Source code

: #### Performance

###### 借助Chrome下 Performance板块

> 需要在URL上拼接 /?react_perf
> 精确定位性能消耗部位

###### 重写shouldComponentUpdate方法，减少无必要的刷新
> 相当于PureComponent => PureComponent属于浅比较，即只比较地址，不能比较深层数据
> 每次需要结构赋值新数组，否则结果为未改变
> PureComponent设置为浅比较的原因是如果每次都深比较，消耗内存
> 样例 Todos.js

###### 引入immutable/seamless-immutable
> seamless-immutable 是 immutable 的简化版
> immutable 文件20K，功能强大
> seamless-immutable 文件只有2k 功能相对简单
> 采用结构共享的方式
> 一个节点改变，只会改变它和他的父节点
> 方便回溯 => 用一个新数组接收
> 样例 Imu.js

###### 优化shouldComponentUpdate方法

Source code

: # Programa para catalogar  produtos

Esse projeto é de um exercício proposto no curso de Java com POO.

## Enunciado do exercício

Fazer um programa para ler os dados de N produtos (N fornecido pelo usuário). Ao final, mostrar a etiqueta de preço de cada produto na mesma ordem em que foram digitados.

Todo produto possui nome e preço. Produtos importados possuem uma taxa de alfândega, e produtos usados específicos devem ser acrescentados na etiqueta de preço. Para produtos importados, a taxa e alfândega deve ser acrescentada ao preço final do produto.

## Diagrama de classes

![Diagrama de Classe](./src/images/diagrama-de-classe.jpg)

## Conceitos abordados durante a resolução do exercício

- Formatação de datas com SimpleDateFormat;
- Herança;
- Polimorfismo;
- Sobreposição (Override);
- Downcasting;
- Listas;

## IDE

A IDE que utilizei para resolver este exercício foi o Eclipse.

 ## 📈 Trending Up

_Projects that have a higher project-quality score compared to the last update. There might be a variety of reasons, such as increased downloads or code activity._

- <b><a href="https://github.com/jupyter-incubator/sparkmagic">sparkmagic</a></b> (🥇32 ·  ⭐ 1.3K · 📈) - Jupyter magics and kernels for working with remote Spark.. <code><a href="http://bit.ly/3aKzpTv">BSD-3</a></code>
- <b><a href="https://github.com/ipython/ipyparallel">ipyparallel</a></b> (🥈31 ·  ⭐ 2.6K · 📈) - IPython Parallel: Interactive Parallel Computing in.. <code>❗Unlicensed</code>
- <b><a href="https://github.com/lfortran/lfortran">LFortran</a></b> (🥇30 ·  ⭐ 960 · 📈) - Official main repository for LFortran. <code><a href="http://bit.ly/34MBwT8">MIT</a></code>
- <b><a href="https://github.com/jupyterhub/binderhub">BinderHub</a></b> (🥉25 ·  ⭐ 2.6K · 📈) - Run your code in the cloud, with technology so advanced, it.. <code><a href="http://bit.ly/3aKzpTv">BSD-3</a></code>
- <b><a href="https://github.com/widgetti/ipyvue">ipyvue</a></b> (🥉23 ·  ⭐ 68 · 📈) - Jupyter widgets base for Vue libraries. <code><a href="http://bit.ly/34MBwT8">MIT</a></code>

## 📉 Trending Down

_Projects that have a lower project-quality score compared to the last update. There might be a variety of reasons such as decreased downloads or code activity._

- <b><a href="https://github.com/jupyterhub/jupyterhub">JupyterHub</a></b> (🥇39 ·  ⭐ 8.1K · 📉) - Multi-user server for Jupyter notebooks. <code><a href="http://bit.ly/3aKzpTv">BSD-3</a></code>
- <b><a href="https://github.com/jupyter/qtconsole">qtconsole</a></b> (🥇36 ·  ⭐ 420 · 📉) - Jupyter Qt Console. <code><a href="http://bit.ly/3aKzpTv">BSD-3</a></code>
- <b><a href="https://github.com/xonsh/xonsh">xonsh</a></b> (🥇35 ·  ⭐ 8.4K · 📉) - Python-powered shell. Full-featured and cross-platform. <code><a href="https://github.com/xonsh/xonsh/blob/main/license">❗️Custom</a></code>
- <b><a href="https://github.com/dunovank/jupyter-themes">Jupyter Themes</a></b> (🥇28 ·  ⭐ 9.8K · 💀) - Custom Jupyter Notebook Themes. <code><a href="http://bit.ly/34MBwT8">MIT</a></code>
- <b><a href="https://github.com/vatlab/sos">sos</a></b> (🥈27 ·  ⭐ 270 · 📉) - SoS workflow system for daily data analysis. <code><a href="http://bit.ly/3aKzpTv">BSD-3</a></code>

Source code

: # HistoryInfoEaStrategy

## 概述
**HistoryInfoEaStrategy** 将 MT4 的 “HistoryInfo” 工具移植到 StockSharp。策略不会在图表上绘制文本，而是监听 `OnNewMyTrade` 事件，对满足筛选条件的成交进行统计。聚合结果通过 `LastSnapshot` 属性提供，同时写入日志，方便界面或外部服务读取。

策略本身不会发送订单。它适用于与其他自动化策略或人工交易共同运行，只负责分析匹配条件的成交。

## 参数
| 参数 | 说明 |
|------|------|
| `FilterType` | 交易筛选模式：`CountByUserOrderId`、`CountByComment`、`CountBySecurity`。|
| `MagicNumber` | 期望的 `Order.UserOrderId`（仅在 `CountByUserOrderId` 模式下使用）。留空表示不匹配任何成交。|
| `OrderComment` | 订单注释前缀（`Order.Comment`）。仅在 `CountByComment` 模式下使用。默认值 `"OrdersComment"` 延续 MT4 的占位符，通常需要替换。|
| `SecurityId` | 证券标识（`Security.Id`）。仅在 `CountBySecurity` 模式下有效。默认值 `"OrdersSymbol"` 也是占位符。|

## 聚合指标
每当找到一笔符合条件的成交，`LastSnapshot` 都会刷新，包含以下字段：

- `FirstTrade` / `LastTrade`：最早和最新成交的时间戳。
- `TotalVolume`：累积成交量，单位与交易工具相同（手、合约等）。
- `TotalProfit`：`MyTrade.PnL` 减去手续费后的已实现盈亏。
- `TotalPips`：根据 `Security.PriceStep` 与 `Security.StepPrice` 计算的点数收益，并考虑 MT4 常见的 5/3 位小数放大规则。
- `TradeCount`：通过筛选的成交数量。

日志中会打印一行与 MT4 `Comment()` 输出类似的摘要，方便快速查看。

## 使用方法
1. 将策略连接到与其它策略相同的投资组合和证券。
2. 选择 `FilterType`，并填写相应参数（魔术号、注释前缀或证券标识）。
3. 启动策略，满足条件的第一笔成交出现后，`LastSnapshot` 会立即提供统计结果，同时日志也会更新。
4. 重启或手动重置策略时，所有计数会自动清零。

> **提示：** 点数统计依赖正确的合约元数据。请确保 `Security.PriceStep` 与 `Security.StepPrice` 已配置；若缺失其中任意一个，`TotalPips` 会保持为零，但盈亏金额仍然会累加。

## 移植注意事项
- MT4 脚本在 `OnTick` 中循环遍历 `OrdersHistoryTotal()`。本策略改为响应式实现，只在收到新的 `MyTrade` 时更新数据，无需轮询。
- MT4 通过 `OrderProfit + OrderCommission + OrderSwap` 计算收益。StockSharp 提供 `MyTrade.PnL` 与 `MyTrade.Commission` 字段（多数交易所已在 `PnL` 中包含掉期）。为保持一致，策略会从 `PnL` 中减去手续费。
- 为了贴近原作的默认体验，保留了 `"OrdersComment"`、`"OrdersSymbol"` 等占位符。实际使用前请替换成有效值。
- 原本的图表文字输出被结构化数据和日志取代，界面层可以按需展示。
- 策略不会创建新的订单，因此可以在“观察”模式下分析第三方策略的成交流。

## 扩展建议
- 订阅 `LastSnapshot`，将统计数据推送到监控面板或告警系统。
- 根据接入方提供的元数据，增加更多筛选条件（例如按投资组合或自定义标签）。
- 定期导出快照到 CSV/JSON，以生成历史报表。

● **Instructions to follow**: All of the records above should be repeated exactly.

● **Task solution**:
Source code

: #### Performance

###### 借助Chrome下 Performance板块

> 需要在URL上拼接 /?react_perf
> 精确定位性能消耗部位

###### 重写shouldComponentUpdate方法，减少无必要的刷新
> 相当于PureComponent => PureComponent属于浅比较，即只比较地址，不能比较深层数据
> 每次需要结构赋值新数组，否则结果为未改变
> PureComponent设置为浅比较的原因是如果每次都深比较，消耗内存
> 样例 Todos.js

###### 引入immutable/seamless-immutable
> seamless-immutable 是 immutable 的简化版
> immutable 文件20K，功能强大
> seamless-immutable 文件只有2k 功能相对简单
> 采用结构共享的方式
> 一个节点改变，只会改变它和他的父节点
> 方便回溯 => 用一个新数组接收
> 样例 Imu.js

###### 优化shouldComponentUpdate方法

Source code

: # Programa para catalogar  produtos

Esse projeto é de um exercício proposto no curso de Java com POO.

## Enunciado do exercício

Fazer um programa para ler os dados de N produtos (N fornecido pelo usuário). Ao final, mostrar a etiqueta de preço de cada produto na mesma ordem em que foram digitados.

Todo produto possui nome e preço. Produtos importados possuem uma taxa de alfândega, e produtos usados específicos devem ser acrescentados na etiqueta de preço. Para produtos importados, a taxa e alfândega deve ser acrescentada ao preço final do produto.

## Diagrama de classes

![Diagrama de Classe](./src/images/diagrama-de-classe.jpg)

## Conceitos abordados durante a resolução do exercício

- Formatação de datas com SimpleDateFormat;
- Herança;
- Polimorfismo;
- Sobreposição (Override);
- Downcasting;
- Listas;

## IDE

A IDE que utilizei para resolver este exercício foi o Eclipse.

 ## 📈 Trending Up

_Projects that have a higher project-quality score compared to the last update. There might be a variety of reasons, such as increased downloads or code activity._

- <b><a href="https://github.com/jupyter-incubator/sparkmagic">sparkmagic</a></b> (🥇32 ·  ⭐ 1.3K · 📈) - Jupyter magics and kernels for working with remote Spark.. <code><a href="http://bit.ly/3aKzpTv">BSD-3</a></code>
- <b><a href="https://github.com/ipython/ipyparallel">ipyparallel</a></b> (🥈31 ·  ⭐ 2.6K · 📈) - IPython Parallel: Interactive Parallel Computing in.. <code>❗Unlicensed</code>
- <b><a href="https://github.com/lfortran/lfortran">LFortran</a></b> (🥇30 ·  ⭐ 960 · 📈) - Official main repository for LFortran. <code><a href="http://bit.ly/34MBwT8">MIT</a></code>
- <b><a href="https://github.com/jupyterhub/binderhub">BinderHub</a></b> (🥉25 ·  ⭐ 2.6K · 📈) - Run your code in the cloud, with technology so advanced, it.. <code><a href="http://bit.ly/3aKzpTv">BSD-3</a></code>
- <b><a href="https://github.com/widgetti/ipyvue">ipyvue</a></b> (🥉23 ·  ⭐ 68 · 📈) - Jupyter widgets base for Vue libraries. <code><a href="http://bit.ly/34MBwT8">MIT</a></code>

## 📉 Trending Down

_Projects that have a lower project-quality score compared to the last update. There might be a variety of reasons such as decreased downloads or code activity._

- <b><a href="https://github.com/jupyterhub/jupyterhub">JupyterHub</a></b> (🥇39 ·  ⭐ 8.1K · 📉) - Multi-user server for Jupyter notebooks. <code><a href="http://bit.ly/3aKzpTv">BSD-3</a></code>
- <b><a href="https://github.com/jupyter/qtconsole">qtconsole</a></b> (🥇36 ·  ⭐ 420 · 📉) - Jupyter Qt Console. <code><a href="http://bit.ly/3aKzpTv">BSD-3</a></code>
- <b><a href="https://github.com/xonsh/xonsh">xonsh</a></b> (🥇35 ·  ⭐ 8.4K · 📉) - Python-powered shell. Full-featured and cross-platform. <code><a href="https://github.com/xonsh/xonsh/blob/main/license">❗️Custom</a></code>
- <b><a href="https://github.com/dunovank/jupyter-themes">Jupyter Themes</a></b> (🥇28 ·  ⭐ 9.8K · 💀) - Custom Jupyter Notebook Themes. <code><a href="http://bit.ly/34MBwT8">MIT</a></code>
- <b><a href="https://github.com/vatlab/sos">sos</a></b> (🥈27 ·  ⭐ 270 · 📉) - SoS workflow system for daily data analysis. <code><a href="http://bit.ly/3aKzpTv">BSD-3</a></code>

Source code

: # HistoryInfoEaStrategy

## 概述
**HistoryInfoEaStrategy** 将 MT4 的 “HistoryInfo” 工具移植到 StockSharp。策略不会在图表上绘制文本，而是监听 `OnNewMyTrade` 事件，对满足筛选条件的成交进行统计。聚合结果通过 `LastSnapshot` 属性提供，同时写入日志，方便界面或外部服务读取。

策略本身不会发送订单。它适用于与其他自动化策略或人工交易共同运行，只负责分析匹配条件的成交。

## 参数
| 参数 | 说明 |
|------|------|
| `FilterType` | 交易筛选模式：`CountByUserOrderId`、`CountByComment`、`CountBySecurity`。|
| `MagicNumber` | 期望的 `Order.UserOrderId`（仅在 `CountByUserOrderId` 模式下使用）。留空表示不匹配任何成交。|
| `OrderComment` | 订单注释前缀（`Order.Comment`）。仅在 `CountByComment` 模式下使用。默认值 `"OrdersComment"` 延续 MT4 的占位符，通常需要替换。|
| `SecurityId` | 证券标识（`Security.Id`）。仅在 `CountBySecurity` 模式下有效。默认值 `"OrdersSymbol"` 也是占位符。|

## 聚合指标
每当找到一笔符合条件的成交，`LastSnapshot` 都会刷新，包含以下字段：

- `FirstTrade` / `LastTrade`：最早和最新成交的时间戳。
- `TotalVolume`：累积成交量，单位与交易工具相同（手、合约等）。
- `TotalProfit`：`MyTrade.PnL` 减去手续费后的已实现盈亏。
- `TotalPips`：根据 `Security.PriceStep` 与 `Security.StepPrice` 计算的点数收益，并考虑 MT4 常见的 5/3 位小数放大规则。
- `TradeCount`：通过筛选的成交数量。

日志中会打印一行与 MT4 `Comment()` 输出类似的摘要，方便快速查看。

## 使用方法
1. 将策略连接到与其它策略相同的投资组合和证券。
2. 选择 `FilterType`，并填写相应参数（魔术号、注释前缀或证券标识）。
3. 启动策略，满足条件的第一笔成交出现后，`LastSnapshot` 会立即提供统计结果，同时日志也会更新。
4. 重启或手动重置策略时，所有计数会自动清零。

> **提示：** 点数统计依赖正确的合约元数据。请确保 `Security.PriceStep` 与 `Security.StepPrice` 已配置；若缺失其中任意一个，`TotalPips` 会保持为零，但盈亏金额仍然会累加。

## 移植注意事项
- MT4 脚本在 `OnTick` 中循环遍历 `OrdersHistoryTotal()`。本策略改为响应式实现，只在收到新的 `MyTrade` 时更新数据，无需轮询。
- MT4 通过 `OrderProfit + OrderCommission + OrderSwap` 计算收益。StockSharp 提供 `MyTrade.PnL` 与 `MyTrade.Commission` 字段（多数交易所已在 `PnL` 中包含掉期）。为保持一致，策略会从 `PnL` 中减去手续费。
- 为了贴近原作的默认体验，保留了 `"OrdersComment"`、`"OrdersSymbol"` 等占位符。实际使用前请替换成有效值。
- 原本的图表文字输出被结构化数据和日志取代，界面层可以按需展示。
- 策略不会创建新的订单，因此可以在“观察”模式下分析第三方策略的成交流。

## 扩展建议
- 订阅 `LastSnapshot`，将统计数据推送到监控面板或告警系统。
- 根据接入方提供的元数据，增加更多筛选条件（例如按投资组合或自定义标签）。
- 定期导出快照到 CSV/JSON，以生成历史报表。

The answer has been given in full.